What's on your Christmas menu? Probably not sweetbread croquettes, deep sea salad or squirrel pot pie. But more than 100 years ago, these dishes might have been part of any home cook's holiday repertoire.
Recipes like these offer a window into early-20th-century homes, thanks to a 1904 copy of the Gold Medal Flour cookbook, Christmas edition. This slim volume is one of the treasures in the archive at General Mills headquarters in Golden Valley, and, for the lucky few, a prized find at estate sales or on resale sites like eBay.
Geared toward the American housewife as an advertising tool for the Minneapolis-based Washburn Crosby Company's Gold Medal Flour, the cookbook cost just 10 cents in stamps. Many recipes call for Gold Medal flour, and there's even an essay on the virtues of white bread.
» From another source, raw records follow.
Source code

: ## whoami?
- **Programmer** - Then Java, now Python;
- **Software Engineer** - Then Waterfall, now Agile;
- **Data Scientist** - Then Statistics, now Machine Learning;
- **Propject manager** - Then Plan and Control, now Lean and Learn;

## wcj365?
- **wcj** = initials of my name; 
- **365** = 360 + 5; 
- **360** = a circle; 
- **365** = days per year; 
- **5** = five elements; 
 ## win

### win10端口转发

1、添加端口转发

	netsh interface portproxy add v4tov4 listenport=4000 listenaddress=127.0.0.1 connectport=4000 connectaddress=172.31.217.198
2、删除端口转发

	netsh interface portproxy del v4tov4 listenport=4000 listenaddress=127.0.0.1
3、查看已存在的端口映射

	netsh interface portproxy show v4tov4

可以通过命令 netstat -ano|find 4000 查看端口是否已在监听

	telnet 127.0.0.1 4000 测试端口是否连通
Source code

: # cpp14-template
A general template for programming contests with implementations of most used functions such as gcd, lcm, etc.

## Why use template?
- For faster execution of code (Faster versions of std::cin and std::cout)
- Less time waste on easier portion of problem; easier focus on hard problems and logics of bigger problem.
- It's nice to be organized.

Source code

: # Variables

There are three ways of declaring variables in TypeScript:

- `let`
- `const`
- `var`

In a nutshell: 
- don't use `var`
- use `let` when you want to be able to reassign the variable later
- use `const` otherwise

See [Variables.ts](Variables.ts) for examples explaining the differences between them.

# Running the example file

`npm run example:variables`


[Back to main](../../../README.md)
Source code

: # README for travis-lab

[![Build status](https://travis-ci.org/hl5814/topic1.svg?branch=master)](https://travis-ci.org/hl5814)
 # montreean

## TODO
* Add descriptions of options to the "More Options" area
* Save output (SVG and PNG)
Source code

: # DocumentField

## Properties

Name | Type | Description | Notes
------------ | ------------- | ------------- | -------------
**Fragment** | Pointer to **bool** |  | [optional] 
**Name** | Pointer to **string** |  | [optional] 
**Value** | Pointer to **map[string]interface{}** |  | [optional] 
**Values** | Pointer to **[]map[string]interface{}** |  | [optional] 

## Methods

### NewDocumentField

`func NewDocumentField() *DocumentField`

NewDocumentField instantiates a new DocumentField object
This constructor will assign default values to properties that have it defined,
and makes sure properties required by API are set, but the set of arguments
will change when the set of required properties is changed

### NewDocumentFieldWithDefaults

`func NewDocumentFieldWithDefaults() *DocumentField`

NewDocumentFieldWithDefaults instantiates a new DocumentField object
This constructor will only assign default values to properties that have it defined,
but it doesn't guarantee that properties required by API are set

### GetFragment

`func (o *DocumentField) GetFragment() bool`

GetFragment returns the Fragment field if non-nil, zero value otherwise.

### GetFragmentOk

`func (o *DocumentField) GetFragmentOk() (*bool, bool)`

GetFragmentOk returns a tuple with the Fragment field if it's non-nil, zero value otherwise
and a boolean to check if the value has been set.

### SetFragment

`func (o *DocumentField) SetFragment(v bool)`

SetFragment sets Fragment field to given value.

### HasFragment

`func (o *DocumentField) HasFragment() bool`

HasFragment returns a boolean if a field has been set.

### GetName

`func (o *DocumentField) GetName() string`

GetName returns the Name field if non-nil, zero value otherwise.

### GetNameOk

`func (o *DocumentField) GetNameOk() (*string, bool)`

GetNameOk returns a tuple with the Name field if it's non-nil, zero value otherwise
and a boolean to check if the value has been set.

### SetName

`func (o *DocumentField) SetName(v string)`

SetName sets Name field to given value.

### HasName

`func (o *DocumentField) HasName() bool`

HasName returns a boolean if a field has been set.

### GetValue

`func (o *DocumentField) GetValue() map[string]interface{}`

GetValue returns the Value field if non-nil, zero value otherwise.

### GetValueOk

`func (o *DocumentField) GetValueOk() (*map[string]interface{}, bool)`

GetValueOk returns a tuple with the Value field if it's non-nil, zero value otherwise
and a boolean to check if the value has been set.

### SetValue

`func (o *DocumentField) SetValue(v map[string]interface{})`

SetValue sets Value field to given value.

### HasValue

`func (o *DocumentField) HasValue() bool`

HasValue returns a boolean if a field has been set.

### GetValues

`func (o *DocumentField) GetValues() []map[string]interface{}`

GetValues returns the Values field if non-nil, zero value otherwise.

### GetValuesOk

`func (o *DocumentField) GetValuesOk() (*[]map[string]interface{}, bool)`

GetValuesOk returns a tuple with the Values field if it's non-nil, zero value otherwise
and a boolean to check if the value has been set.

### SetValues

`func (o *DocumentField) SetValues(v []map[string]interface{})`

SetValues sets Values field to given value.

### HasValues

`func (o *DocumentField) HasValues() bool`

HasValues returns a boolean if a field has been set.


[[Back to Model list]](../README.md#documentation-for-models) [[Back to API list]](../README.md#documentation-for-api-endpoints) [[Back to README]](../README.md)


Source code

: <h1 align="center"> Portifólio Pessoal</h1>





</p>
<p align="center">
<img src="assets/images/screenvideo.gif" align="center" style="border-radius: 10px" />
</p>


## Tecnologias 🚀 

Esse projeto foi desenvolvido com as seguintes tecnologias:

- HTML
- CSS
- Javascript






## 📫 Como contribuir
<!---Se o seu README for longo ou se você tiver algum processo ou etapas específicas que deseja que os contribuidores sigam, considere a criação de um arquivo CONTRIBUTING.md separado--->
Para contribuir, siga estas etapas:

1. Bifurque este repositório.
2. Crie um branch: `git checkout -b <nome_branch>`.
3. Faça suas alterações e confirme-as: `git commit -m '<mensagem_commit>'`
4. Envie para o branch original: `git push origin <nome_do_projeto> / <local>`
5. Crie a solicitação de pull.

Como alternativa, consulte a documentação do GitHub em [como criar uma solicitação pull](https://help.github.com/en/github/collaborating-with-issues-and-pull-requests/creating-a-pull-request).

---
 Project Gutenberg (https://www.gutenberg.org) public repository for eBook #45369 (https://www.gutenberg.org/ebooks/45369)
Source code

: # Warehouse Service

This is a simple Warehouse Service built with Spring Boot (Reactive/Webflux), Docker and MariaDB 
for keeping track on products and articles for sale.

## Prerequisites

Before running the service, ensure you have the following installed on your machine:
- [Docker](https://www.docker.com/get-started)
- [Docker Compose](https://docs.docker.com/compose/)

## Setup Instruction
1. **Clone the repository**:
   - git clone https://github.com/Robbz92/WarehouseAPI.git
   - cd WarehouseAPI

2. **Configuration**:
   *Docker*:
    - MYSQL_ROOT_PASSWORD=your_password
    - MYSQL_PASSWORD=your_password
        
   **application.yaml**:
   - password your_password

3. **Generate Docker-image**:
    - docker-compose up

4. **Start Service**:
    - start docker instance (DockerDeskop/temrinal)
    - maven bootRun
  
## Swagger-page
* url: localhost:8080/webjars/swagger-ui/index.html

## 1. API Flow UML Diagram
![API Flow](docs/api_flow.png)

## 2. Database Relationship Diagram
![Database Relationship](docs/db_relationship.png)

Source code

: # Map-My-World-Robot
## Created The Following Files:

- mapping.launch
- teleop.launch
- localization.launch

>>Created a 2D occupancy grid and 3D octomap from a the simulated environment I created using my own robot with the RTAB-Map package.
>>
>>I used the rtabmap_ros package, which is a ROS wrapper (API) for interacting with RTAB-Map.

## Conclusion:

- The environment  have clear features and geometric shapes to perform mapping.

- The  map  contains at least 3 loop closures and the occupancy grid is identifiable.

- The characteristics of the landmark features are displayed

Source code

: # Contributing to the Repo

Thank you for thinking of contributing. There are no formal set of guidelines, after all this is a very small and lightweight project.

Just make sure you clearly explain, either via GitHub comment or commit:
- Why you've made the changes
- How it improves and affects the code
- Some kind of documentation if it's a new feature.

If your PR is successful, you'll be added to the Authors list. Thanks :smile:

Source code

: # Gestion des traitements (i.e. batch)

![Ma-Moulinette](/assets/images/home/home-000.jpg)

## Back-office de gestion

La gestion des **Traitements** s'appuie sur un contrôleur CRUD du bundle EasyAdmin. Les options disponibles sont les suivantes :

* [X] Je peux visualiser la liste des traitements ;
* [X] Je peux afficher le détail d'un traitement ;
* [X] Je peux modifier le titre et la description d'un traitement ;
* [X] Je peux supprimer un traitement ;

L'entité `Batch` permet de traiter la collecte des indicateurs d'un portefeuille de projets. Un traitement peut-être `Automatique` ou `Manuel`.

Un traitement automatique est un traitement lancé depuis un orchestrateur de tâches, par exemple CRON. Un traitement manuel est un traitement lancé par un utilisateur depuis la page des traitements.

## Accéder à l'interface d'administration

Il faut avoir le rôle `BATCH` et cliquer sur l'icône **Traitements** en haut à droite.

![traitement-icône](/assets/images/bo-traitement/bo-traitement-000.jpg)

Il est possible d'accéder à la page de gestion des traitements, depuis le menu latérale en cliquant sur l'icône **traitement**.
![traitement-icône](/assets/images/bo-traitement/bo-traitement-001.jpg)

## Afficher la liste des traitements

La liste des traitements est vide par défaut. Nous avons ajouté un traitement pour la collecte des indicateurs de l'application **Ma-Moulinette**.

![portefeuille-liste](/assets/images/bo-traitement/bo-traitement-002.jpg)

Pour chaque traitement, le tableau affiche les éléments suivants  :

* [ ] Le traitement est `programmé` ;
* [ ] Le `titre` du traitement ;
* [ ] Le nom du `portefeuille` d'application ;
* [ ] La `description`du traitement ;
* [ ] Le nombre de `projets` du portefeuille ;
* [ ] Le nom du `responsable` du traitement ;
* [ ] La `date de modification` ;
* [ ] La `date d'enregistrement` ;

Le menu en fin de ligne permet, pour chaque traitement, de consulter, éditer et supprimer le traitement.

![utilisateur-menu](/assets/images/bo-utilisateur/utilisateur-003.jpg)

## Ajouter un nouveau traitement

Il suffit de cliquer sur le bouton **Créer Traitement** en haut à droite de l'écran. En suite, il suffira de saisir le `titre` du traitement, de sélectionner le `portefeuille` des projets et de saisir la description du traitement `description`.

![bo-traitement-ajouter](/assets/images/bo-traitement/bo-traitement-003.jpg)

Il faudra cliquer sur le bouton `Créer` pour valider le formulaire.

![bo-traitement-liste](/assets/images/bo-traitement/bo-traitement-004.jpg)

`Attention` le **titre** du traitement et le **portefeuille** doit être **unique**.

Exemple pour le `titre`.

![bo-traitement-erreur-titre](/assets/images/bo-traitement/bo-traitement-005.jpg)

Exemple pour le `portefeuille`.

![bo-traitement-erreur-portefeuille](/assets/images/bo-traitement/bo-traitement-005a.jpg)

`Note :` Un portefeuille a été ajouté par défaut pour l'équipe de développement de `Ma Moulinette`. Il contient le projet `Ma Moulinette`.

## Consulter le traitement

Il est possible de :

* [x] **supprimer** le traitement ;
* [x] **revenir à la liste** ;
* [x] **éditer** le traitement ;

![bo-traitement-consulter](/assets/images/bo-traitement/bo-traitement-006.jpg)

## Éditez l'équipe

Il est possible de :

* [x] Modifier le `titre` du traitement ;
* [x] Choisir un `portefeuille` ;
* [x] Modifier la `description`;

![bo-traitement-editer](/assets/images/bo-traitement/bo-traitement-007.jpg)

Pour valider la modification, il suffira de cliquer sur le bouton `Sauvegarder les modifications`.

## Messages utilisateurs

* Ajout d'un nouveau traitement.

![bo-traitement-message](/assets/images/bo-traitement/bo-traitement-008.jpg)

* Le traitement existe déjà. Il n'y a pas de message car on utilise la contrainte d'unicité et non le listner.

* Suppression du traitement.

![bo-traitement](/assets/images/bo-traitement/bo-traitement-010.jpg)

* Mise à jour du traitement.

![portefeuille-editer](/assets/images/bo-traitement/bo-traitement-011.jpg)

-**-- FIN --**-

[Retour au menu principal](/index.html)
But the cookbook goes well beyond branded baking by including a wide selection of recipes with regional and international influences. Baltimore, South Carolina, Egypt and Norway are credited in recipes for meat pie, fried rice, chicken and fish pudding, respectively. And while some recipes cater to the most celebratory meals, like a roast goose for Christmas, they also reveal the nitty-gritty behind getting such food on the table.
"Drawing a fowl for roasting," for example, and removing the organs carefully by hand, is "a process too often both tedious and disgusting," according to a section on cleaning poultry.
Culinary history lesson
Studying this cookbook today can clue us in to how our ancestors cooked and ate, while inspiring a new generation to go back to the basics in the kitchen.
"There's something really interesting about being able to time travel through these recipes and maybe have a little more understanding of how cooking has changed over time," said Natasha Bruns. As corporate archivist for General Mills, she handles the company's historical collections, including cookbooks. "What people were doing in the kitchen has vastly changed."
For one thing, homes didn't have electric stoves, and cooking over coal or wood had its own challenges.